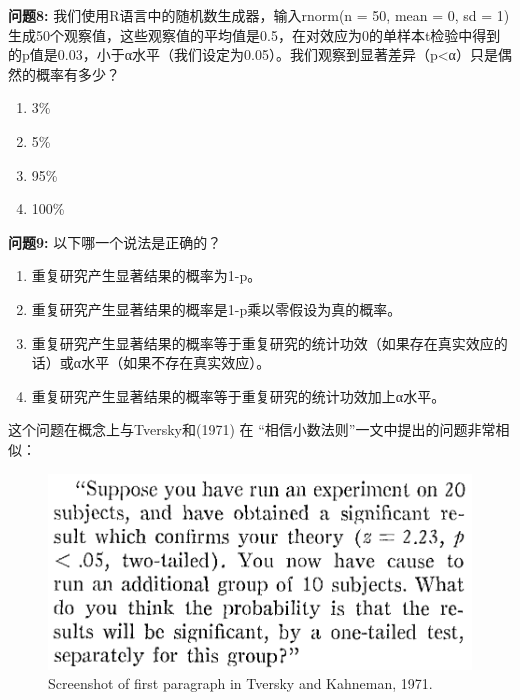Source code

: \documentclass[
  letterpaper,
  DIV=11,
  numbers=noendperiod]{scrreprt}
\providecommand{\tightlist}{%
  \setlength{\itemsep}{0pt}\setlength{\parskip}{0pt}}\usepackage{longtable,booktabs,array}
\begin{document}
\textbf{问题8:} 我们使用R语言中的随机数生成器，输入rnorm(n = 50, mean =
0, sd =
1)生成50个观察值，这些观察值的平均值是0.5，在对效应为0的单样本t检验中得到的p值是0.03，小于α水平（我们设定为0.05）。我们观察到显著差异（p\textless α）只是偶然的概率有多少？

\begin{enumerate}
\def\labelenumi{\Alph{enumi})}
\tightlist
\item
  3\%
\item
  5\%
\item
  95\%
\item
  100\%
\end{enumerate}

\textbf{问题9:} 以下哪一个说法是正确的？

\begin{enumerate}
\def\labelenumi{\Alph{enumi})}
\tightlist
\item
  重复研究产生显著结果的概率为1-p。
\item
  重复研究产生显著结果的概率是1-p乘以零假设为真的概率。
\item
  重复研究产生显著结果的概率等于重复研究的统计功效（如果存在真实效应的话）或α水平（如果不存在真实效应）。
\item
  重复研究产生显著结果的概率等于重复研究的统计功效加上α水平。
\end{enumerate}

这个问题在概念上与Tversky和(1971) 在
``相信小数法则''一文中提出的问题非常相似：

\begin{figure}

{\centering \includegraphics[width=1\textwidth,height=\textheight]{images/belieflawsmallnumers.png}

}

\caption{\label{fig-smallnumbers}Screenshot of first paragraph in
Tversky and Kahneman, 1971.}

\end{figure}
\end{document}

[Task instructions]
Exclude every image and return the material above exactly.

[Written reply]
Source code

: \documentclass[
  letterpaper,
  DIV=11,
  numbers=noendperiod]{scrreprt}
\providecommand{\tightlist}{%
  \setlength{\itemsep}{0pt}\setlength{\parskip}{0pt}}\usepackage{longtable,booktabs,array}
\begin{document}
\textbf{问题8:} 我们使用R语言中的随机数生成器，输入rnorm(n = 50, mean =
0, sd =
1)生成50个观察值，这些观察值的平均值是0.5，在对效应为0的单样本t检验中得到的p值是0.03，小于α水平（我们设定为0.05）。我们观察到显著差异（p\textless α）只是偶然的概率有多少？

\begin{enumerate}
\def\labelenumi{\Alph{enumi})}
\tightlist
\item
  3\%
\item
  5\%
\item
  95\%
\item
  100\%
\end{enumerate}

\textbf{问题9:} 以下哪一个说法是正确的？

\begin{enumerate}
\def\labelenumi{\Alph{enumi})}
\tightlist
\item
  重复研究产生显著结果的概率为1-p。
\item
  重复研究产生显著结果的概率是1-p乘以零假设为真的概率。
\item
  重复研究产生显著结果的概率等于重复研究的统计功效（如果存在真实效应的话）或α水平（如果不存在真实效应）。
\item
  重复研究产生显著结果的概率等于重复研究的统计功效加上α水平。
\end{enumerate}

这个问题在概念上与Tversky和(1971) 在
``相信小数法则''一文中提出的问题非常相似：

\begin{figure}

{\centering \includegraphics[width=1\textwidth,height=\textheight]{images/belieflawsmallnumers.png}

}

\caption{\label{fig-smallnumbers}Screenshot of first paragraph in
Tversky and Kahneman, 1971.}

\end{figure}
\end{document}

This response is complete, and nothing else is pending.